Asking what's wrong with us doesn't work either. In most circumstances matters of the heart cannot be answered with rationale. There's nothing wrong with us. This is a perception that must be shifted, an old belief of incompleteness. Trying to mix reason with love leads to confusion, removing the feeling, heading inevitably towards doubt, worry and fear. Love is a feeling that does not need to be explained. I Am In Love is a powerful statement that answers all questions.
The feeling of falling in love is too beautiful to waste on longing or thought. Sometimes it is not meant to be. What is not meant to be must be accepted. However uncomfortable it might be, this situation also offers the perfect opportunity to transcend rejection. The first step is acceptance of what is.

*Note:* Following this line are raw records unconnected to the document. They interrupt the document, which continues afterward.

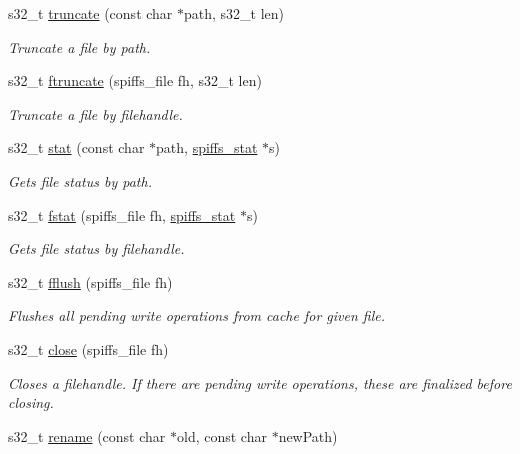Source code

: \begin{DoxyCompactItemize}
s32\+\_\+t \mbox{\hyperlink{class_spiffs_particle_af52be85536c06520864bd4918b3fe927}{truncate}} (const char $\ast$path, s32\+\_\+t len)
\begin{DoxyCompactList}\small\item\em Truncate a file by path. \end{DoxyCompactList}\item 
s32\+\_\+t \mbox{\hyperlink{class_spiffs_particle_a9bcb248af1aa3fe66b6a853304765e35}{ftruncate}} (spiffs\+\_\+file fh, s32\+\_\+t len)
\begin{DoxyCompactList}\small\item\em Truncate a file by filehandle. \end{DoxyCompactList}\item 
s32\+\_\+t \mbox{\hyperlink{class_spiffs_particle_a42bc28baf22af229ca371a0a1e2d16a6}{stat}} (const char $\ast$path, \mbox{\hyperlink{structspiffs__stat}{spiffs\+\_\+stat}} $\ast$s)
\begin{DoxyCompactList}\small\item\em Gets file status by path. \end{DoxyCompactList}\item 
s32\+\_\+t \mbox{\hyperlink{class_spiffs_particle_a2ea24c9aded8801cafd373b11dd912d7}{fstat}} (spiffs\+\_\+file fh, \mbox{\hyperlink{structspiffs__stat}{spiffs\+\_\+stat}} $\ast$s)
\begin{DoxyCompactList}\small\item\em Gets file status by filehandle. \end{DoxyCompactList}\item 
s32\+\_\+t \mbox{\hyperlink{class_spiffs_particle_a32b335384933ca63e6f8026759ced629}{fflush}} (spiffs\+\_\+file fh)
\begin{DoxyCompactList}\small\item\em Flushes all pending write operations from cache for given file. \end{DoxyCompactList}\item 
s32\+\_\+t \mbox{\hyperlink{class_spiffs_particle_af9962503f18487131191a5647e32ef2a}{close}} (spiffs\+\_\+file fh)
\begin{DoxyCompactList}\small\item\em Closes a filehandle. If there are pending write operations, these are finalized before closing. \end{DoxyCompactList}\item 
s32\+\_\+t \mbox{\hyperlink{class_spiffs_particle_ad016729fc6bc5560ddb5e5faba089b4f}{rename}} (const char $\ast$old, const char $\ast$new\+Path)

\end{DoxyCompactItemize}
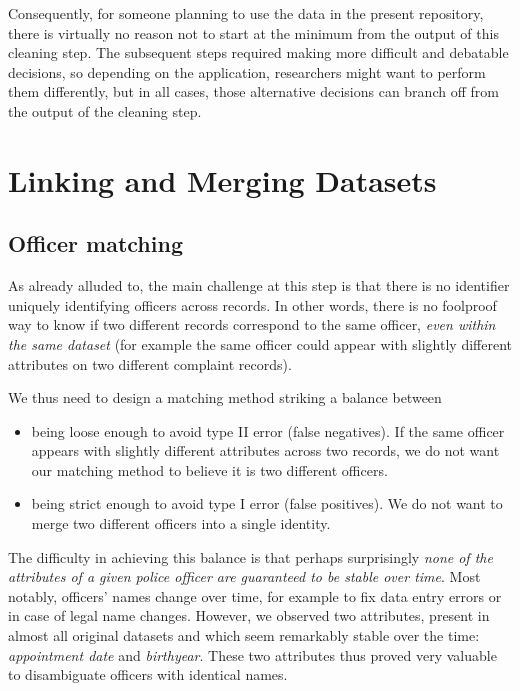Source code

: \documentclass{article}
\begin{document}
Consequently, for someone planning to use the data in the present repository,
there is virtually no reason not to start at the minimum from the output of
this cleaning step. The subsequent steps required making more difficult and
debatable decisions, so depending on the application, researchers might want to
perform them differently, but in all cases, those alternative decisions can
branch off from the output of the cleaning step.

\section{Linking and Merging Datasets}\label{sec:linking}

\subsection{Officer matching}

As already alluded to, the main challenge at this step is that there is no
identifier uniquely identifying officers across records. In other words, there
is no foolproof way to know if two different records correspond to the same
officer, \emph{even within the same dataset} (for example the same officer
could appear with slightly different attributes on two different complaint
records).

We thus need to design a matching method striking a balance between
\begin{itemize}
	\item being loose enough to avoid type II error (false negatives). If the
		same officer appears with slightly different attributes across two
		records, we do not want our matching method to believe it is two
		different officers.
	\item being strict enough to avoid type I error (false positives). We do
		not want to merge two different officers into a single identity.
\end{itemize}

The difficulty in achieving this balance is that perhaps surprisingly
\emph{none of the attributes of a given police officer are guaranteed to be
stable over time}. Most notably, officers' names change over time, for example
to fix data entry errors or in case of legal name changes. However, we observed
two attributes, present in almost all original datasets and which seem
remarkably stable over the time: \emph{appointment date} and \emph{birthyear}.
These two attributes thus proved very valuable to disambiguate officers with
identical names.
\end{document}
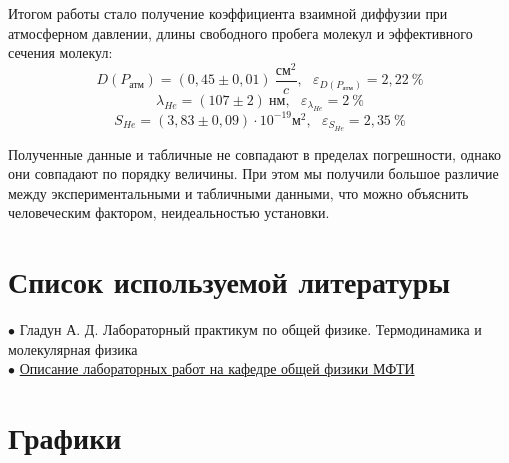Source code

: Итогом работы стало получение коэффициента взаимной диффузии при атмосферном давлении, длины свободного пробега  молекул и эффективного сечения молекул:
\[D(P_{\text{атм}}) = (0,45 \pm 0,01)\ \frac{\text{см}^2}{c}, \ ~ \ \varepsilon_{D(P_{\text{атм}})} = 2,22\ \% \]
\[\lambda_{He} = (107 \pm 2)\ \text{нм}, \ ~ \ \varepsilon_{\lambda_{He}} = 2\ \%\]
\[S_{He} = (3,83 \pm 0,09) \cdot 10^{-19} \text{м}^2,\ ~ \  \varepsilon_{S_{He}} = 2,35\ \% \]
 
 
Полученные данные и табличные не совпадают в пределах погрешности, однако они совпадают по порядку величины. При этом мы получили большое различие между экспериментальными и табличными данными, что можно объяснить человеческим фактором, неидеальностью установки.


\section{Список используемой литературы}

$\bullet$ Гладун А. Д. Лабораторный практикум по общей физике. Термодинамика и молекулярная физика\\

$\bullet$ \href{https://mipt.ru/education/chair/physics/S_II/lab/}{Описание лабораторных работ на кафедре общей физики МФТИ}

\newpage

\section{Графики}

In order to transcend the feeling of rejection, one holds on to the feeling of love. Thriving on the feeling of being in love allows to explore deeper emotions. This is an act of self-love. When allowing defeat at the feeling of rejection, we also deny ourselves the possibility to explore feeling further and deeper. It does take courage to face the pain, but the reward is incredibly superior and a much healthier option to the feelings of hopelessness and worthlessness that usually accompany rejection.
Hold on to love, feel the pain and set your heart on fire.
Stopping ego at this point from rejecting the other person is also essential. It is easier to resort to anger than to love, even when what we all want is love. Rejecting the other person because they rejected us suppresses love and the expression of the soul. Keep loving. Rejecting others, is a rejection of the self. All inner and outer expression that suppresses love is an act of aggression against the self. We're here to love, for love is all there is.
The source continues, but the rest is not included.